### Task statement
Please write back every entry exactly, character for character.

### Input records
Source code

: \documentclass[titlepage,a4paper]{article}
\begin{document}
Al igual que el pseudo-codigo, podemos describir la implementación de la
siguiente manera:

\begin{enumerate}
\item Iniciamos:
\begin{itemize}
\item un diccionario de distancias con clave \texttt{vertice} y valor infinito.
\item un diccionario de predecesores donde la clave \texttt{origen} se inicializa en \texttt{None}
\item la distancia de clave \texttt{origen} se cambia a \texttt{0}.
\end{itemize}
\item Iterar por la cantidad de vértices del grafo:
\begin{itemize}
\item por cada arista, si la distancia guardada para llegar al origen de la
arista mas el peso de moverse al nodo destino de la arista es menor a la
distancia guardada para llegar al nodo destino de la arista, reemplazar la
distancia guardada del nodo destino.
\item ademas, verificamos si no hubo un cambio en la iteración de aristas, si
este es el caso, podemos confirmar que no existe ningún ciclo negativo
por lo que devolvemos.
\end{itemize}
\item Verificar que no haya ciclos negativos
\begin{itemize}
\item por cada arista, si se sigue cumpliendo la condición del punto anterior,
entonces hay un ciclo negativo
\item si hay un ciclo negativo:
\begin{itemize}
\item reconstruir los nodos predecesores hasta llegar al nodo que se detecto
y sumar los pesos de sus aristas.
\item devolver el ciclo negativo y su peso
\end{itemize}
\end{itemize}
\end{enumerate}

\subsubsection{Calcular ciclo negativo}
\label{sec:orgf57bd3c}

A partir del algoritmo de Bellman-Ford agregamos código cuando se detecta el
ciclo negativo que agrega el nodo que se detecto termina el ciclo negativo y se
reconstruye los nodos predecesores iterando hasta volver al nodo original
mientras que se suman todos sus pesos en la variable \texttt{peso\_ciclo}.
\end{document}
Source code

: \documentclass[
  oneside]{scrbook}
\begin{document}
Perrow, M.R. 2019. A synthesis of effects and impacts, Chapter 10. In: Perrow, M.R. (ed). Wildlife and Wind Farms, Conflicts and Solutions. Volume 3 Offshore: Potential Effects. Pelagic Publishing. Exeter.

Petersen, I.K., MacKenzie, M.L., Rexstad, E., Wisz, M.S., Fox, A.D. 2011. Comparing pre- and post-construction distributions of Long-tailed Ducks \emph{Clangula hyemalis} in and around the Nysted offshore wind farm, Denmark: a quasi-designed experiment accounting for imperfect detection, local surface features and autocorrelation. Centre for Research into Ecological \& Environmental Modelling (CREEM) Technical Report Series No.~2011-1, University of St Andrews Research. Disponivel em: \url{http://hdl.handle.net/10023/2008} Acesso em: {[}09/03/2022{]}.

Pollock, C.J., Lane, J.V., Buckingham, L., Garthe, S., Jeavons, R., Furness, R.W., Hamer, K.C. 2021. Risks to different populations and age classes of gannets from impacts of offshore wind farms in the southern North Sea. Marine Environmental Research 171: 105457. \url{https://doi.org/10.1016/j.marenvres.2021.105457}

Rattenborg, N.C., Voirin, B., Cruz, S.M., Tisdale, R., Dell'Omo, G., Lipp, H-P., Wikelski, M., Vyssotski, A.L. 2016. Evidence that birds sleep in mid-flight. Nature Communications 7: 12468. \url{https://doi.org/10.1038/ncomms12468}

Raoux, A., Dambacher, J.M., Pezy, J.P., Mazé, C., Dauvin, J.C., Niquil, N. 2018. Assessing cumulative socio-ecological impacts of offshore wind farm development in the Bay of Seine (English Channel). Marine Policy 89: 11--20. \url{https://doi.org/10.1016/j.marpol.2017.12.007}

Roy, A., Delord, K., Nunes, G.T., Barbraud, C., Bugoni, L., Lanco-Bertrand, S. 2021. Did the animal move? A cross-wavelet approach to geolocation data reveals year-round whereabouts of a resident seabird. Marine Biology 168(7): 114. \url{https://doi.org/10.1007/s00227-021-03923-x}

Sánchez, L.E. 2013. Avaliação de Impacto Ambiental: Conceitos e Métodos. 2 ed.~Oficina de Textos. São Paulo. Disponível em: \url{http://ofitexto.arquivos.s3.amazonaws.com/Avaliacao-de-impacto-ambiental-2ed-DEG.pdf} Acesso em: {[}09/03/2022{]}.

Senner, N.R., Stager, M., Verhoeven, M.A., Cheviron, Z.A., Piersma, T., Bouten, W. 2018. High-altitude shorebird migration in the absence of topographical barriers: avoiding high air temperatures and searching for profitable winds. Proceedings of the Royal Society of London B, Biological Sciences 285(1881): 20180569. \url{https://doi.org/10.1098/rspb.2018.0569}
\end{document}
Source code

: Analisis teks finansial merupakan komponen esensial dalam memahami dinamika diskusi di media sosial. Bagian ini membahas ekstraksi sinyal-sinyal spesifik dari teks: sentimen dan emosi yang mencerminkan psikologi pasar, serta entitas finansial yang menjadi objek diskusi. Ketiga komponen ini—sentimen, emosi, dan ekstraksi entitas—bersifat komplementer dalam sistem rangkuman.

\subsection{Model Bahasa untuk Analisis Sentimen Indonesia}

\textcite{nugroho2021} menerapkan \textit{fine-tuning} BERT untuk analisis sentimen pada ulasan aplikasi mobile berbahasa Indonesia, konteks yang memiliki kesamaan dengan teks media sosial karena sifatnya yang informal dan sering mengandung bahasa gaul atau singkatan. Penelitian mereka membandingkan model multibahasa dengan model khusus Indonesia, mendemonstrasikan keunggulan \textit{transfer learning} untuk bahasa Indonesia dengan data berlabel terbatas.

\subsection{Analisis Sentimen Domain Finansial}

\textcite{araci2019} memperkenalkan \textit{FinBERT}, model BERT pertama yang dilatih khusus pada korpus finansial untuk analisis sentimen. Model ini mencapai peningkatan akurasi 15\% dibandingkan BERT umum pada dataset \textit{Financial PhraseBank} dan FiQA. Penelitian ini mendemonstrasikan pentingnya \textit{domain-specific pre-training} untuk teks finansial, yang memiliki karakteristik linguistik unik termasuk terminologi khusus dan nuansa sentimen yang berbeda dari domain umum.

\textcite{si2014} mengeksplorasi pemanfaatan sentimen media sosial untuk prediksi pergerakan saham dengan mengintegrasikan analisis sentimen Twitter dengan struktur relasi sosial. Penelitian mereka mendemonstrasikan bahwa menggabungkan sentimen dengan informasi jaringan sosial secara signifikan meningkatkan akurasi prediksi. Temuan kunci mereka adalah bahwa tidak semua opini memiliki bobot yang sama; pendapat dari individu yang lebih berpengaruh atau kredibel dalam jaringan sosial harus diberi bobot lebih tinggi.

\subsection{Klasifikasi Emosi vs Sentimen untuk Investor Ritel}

### Output of the exercise
Source code

: \documentclass[titlepage,a4paper]{article}
\begin{document}
Al igual que el pseudo-codigo, podemos describir la implementación de la
siguiente manera:

\begin{enumerate}
\item Iniciamos:
\begin{itemize}
\item un diccionario de distancias con clave \texttt{vertice} y valor infinito.
\item un diccionario de predecesores donde la clave \texttt{origen} se inicializa en \texttt{None}
\item la distancia de clave \texttt{origen} se cambia a \texttt{0}.
\end{itemize}
\item Iterar por la cantidad de vértices del grafo:
\begin{itemize}
\item por cada arista, si la distancia guardada para llegar al origen de la
arista mas el peso de moverse al nodo destino de la arista es menor a la
distancia guardada para llegar al nodo destino de la arista, reemplazar la
distancia guardada del nodo destino.
\item ademas, verificamos si no hubo un cambio en la iteración de aristas, si
este es el caso, podemos confirmar que no existe ningún ciclo negativo
por lo que devolvemos.
\end{itemize}
\item Verificar que no haya ciclos negativos
\begin{itemize}
\item por cada arista, si se sigue cumpliendo la condición del punto anterior,
entonces hay un ciclo negativo
\item si hay un ciclo negativo:
\begin{itemize}
\item reconstruir los nodos predecesores hasta llegar al nodo que se detecto
y sumar los pesos de sus aristas.
\item devolver el ciclo negativo y su peso
\end{itemize}
\end{itemize}
\end{enumerate}

\subsubsection{Calcular ciclo negativo}
\label{sec:orgf57bd3c}

A partir del algoritmo de Bellman-Ford agregamos código cuando se detecta el
ciclo negativo que agrega el nodo que se detecto termina el ciclo negativo y se
reconstruye los nodos predecesores iterando hasta volver al nodo original
mientras que se suman todos sus pesos en la variable \texttt{peso\_ciclo}.
\end{document}
Source code

: \documentclass[
  oneside]{scrbook}
\begin{document}
Perrow, M.R. 2019. A synthesis of effects and impacts, Chapter 10. In: Perrow, M.R. (ed). Wildlife and Wind Farms, Conflicts and Solutions. Volume 3 Offshore: Potential Effects. Pelagic Publishing. Exeter.

Petersen, I.K., MacKenzie, M.L., Rexstad, E., Wisz, M.S., Fox, A.D. 2011. Comparing pre- and post-construction distributions of Long-tailed Ducks \emph{Clangula hyemalis} in and around the Nysted offshore wind farm, Denmark: a quasi-designed experiment accounting for imperfect detection, local surface features and autocorrelation. Centre for Research into Ecological \& Environmental Modelling (CREEM) Technical Report Series No.~2011-1, University of St Andrews Research. Disponivel em: \url{http://hdl.handle.net/10023/2008} Acesso em: {[}09/03/2022{]}.

Pollock, C.J., Lane, J.V., Buckingham, L., Garthe, S., Jeavons, R., Furness, R.W., Hamer, K.C. 2021. Risks to different populations and age classes of gannets from impacts of offshore wind farms in the southern North Sea. Marine Environmental Research 171: 105457. \url{https://doi.org/10.1016/j.marenvres.2021.105457}

Rattenborg, N.C., Voirin, B., Cruz, S.M., Tisdale, R., Dell'Omo, G., Lipp, H-P., Wikelski, M., Vyssotski, A.L. 2016. Evidence that birds sleep in mid-flight. Nature Communications 7: 12468. \url{https://doi.org/10.1038/ncomms12468}

Raoux, A., Dambacher, J.M., Pezy, J.P., Mazé, C., Dauvin, J.C., Niquil, N. 2018. Assessing cumulative socio-ecological impacts of offshore wind farm development in the Bay of Seine (English Channel). Marine Policy 89: 11--20. \url{https://doi.org/10.1016/j.marpol.2017.12.007}

Roy, A., Delord, K., Nunes, G.T., Barbraud, C., Bugoni, L., Lanco-Bertrand, S. 2021. Did the animal move? A cross-wavelet approach to geolocation data reveals year-round whereabouts of a resident seabird. Marine Biology 168(7): 114. \url{https://doi.org/10.1007/s00227-021-03923-x}

Sánchez, L.E. 2013. Avaliação de Impacto Ambiental: Conceitos e Métodos. 2 ed.~Oficina de Textos. São Paulo. Disponível em: \url{http://ofitexto.arquivos.s3.amazonaws.com/Avaliacao-de-impacto-ambiental-2ed-DEG.pdf} Acesso em: {[}09/03/2022{]}.

Senner, N.R., Stager, M., Verhoeven, M.A., Cheviron, Z.A., Piersma, T., Bouten, W. 2018. High-altitude shorebird migration in the absence of topographical barriers: avoiding high air temperatures and searching for profitable winds. Proceedings of the Royal Society of London B, Biological Sciences 285(1881): 20180569. \url{https://doi.org/10.1098/rspb.2018.0569}
\end{document}
Source code

: Analisis teks finansial merupakan komponen esensial dalam memahami dinamika diskusi di media sosial. Bagian ini membahas ekstraksi sinyal-sinyal spesifik dari teks: sentimen dan emosi yang mencerminkan psikologi pasar, serta entitas finansial yang menjadi objek diskusi. Ketiga komponen ini—sentimen, emosi, dan ekstraksi entitas—bersifat komplementer dalam sistem rangkuman.

\subsection{Model Bahasa untuk Analisis Sentimen Indonesia}

\textcite{nugroho2021} menerapkan \textit{fine-tuning} BERT untuk analisis sentimen pada ulasan aplikasi mobile berbahasa Indonesia, konteks yang memiliki kesamaan dengan teks media sosial karena sifatnya yang informal dan sering mengandung bahasa gaul atau singkatan. Penelitian mereka membandingkan model multibahasa dengan model khusus Indonesia, mendemonstrasikan keunggulan \textit{transfer learning} untuk bahasa Indonesia dengan data berlabel terbatas.

\subsection{Analisis Sentimen Domain Finansial}

\textcite{araci2019} memperkenalkan \textit{FinBERT}, model BERT pertama yang dilatih khusus pada korpus finansial untuk analisis sentimen. Model ini mencapai peningkatan akurasi 15\% dibandingkan BERT umum pada dataset \textit{Financial PhraseBank} dan FiQA. Penelitian ini mendemonstrasikan pentingnya \textit{domain-specific pre-training} untuk teks finansial, yang memiliki karakteristik linguistik unik termasuk terminologi khusus dan nuansa sentimen yang berbeda dari domain umum.

\textcite{si2014} mengeksplorasi pemanfaatan sentimen media sosial untuk prediksi pergerakan saham dengan mengintegrasikan analisis sentimen Twitter dengan struktur relasi sosial. Penelitian mereka mendemonstrasikan bahwa menggabungkan sentimen dengan informasi jaringan sosial secara signifikan meningkatkan akurasi prediksi. Temuan kunci mereka adalah bahwa tidak semua opini memiliki bobot yang sama; pendapat dari individu yang lebih berpengaruh atau kredibel dalam jaringan sosial harus diberi bobot lebih tinggi.

\subsection{Klasifikasi Emosi vs Sentimen untuk Investor Ritel}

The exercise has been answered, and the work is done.